Try doing a gamma correction. That’s what I do to improperly exposed/developed pictures in other software.

For Photoshop, try the Image->Adjust->Curves mod.

Yes, you can do this. As others have mentioned.

I frequently underexpose my photos and I usually am able to tweak them into looking decent. I tend to tinker around in Channels sometimes too. And Curves are always good.

At a Photoshop seminar a few years back, the lecturing expert suggested duplicating a layer and merging to get enough light-to-dark range to work with. Haven’t tried it, but it sounds plausable.

I have a spare install CD of Photoshop Elements (A stripped-down version of photoshop that lacks some of the advanced features, but apparently, you can get some of them back by means of plug-ins, which it does support). If you’d like it, it’s yours - just email me at TheMangetout (at) Hotmail (dot) com and tell me the full address (as I’d be, airmailing from the UK) to which you’d like it sent.

A program called ACD see lets you adjust gamma, blackpoint and whitepoint. I haven’t used PS in a while, but look for similar features. Contrast and Brightness help a bit, but the bulk of the benefit will come fom using gamma, blackpoint and whitepoint controls.

I’ve done a lot of imaginf stuff, and exposing an underexposed photo with this has always amazed me.

Send me the pic and I’ll be glad to try my hand at it.

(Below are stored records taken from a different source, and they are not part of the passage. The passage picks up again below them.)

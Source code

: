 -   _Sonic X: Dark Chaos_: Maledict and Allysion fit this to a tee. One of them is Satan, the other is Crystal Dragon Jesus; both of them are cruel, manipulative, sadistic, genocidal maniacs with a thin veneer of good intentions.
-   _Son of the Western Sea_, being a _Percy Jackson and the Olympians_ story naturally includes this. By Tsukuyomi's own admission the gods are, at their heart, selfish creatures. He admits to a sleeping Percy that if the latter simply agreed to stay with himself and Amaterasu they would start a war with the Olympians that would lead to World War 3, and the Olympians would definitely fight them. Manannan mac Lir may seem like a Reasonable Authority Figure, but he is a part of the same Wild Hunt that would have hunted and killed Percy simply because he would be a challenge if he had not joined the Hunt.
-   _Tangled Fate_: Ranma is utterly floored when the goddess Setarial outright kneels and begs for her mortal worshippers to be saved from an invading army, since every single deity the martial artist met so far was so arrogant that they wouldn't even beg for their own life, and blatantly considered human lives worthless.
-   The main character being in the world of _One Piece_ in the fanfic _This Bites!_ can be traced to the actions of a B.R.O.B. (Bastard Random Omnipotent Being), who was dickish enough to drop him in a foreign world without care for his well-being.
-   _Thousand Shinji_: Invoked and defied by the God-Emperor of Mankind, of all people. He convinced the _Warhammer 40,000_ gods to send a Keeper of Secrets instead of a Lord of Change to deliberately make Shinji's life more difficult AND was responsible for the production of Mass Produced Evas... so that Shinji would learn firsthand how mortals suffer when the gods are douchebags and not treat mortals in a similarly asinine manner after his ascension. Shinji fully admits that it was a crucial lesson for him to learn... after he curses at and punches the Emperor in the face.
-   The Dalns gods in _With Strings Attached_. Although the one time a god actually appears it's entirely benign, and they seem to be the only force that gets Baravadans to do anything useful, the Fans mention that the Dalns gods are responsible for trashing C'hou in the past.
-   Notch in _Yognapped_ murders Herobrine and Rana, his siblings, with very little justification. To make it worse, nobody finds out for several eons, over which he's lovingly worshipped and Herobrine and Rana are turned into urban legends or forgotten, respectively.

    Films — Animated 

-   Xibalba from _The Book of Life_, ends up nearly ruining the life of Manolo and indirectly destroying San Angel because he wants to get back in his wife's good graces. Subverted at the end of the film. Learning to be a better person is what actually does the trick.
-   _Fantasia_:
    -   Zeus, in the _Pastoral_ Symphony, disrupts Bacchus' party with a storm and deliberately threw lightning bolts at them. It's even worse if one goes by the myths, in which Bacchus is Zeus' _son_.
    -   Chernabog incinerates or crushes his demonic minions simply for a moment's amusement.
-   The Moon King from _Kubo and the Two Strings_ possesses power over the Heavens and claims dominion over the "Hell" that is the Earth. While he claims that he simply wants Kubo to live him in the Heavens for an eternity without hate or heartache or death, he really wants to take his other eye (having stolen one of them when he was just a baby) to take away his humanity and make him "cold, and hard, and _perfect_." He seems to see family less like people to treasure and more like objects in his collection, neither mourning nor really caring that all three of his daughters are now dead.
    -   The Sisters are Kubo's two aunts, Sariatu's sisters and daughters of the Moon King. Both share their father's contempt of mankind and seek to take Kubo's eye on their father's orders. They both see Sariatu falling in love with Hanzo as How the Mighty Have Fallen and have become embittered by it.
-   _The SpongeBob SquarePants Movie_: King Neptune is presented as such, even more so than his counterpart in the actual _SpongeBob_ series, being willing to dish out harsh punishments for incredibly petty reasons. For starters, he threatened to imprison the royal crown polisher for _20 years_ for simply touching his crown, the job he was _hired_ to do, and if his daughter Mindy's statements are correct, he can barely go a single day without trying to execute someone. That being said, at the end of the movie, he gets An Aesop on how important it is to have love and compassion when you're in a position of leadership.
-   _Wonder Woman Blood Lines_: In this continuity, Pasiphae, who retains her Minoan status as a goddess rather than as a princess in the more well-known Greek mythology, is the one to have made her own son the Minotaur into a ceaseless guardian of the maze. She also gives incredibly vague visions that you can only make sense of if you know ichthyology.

If you’re just starting out with Photoshop, you can do a lot with Levels. There is a white point dropper and a black point dropper to the right of the Levels window - click the white point dropper then click on the whitest point of the picture, then repeat with the black point dropper on the blackest part of the image. (To more accurately find the white/black point levels, you can click on the Layer Effects button on the bottom of the Layers window and select Threshold. Move the slider back and forth, and you can see where the lightest and darkest points end up. Discard the Layer effect after you get the information you want.)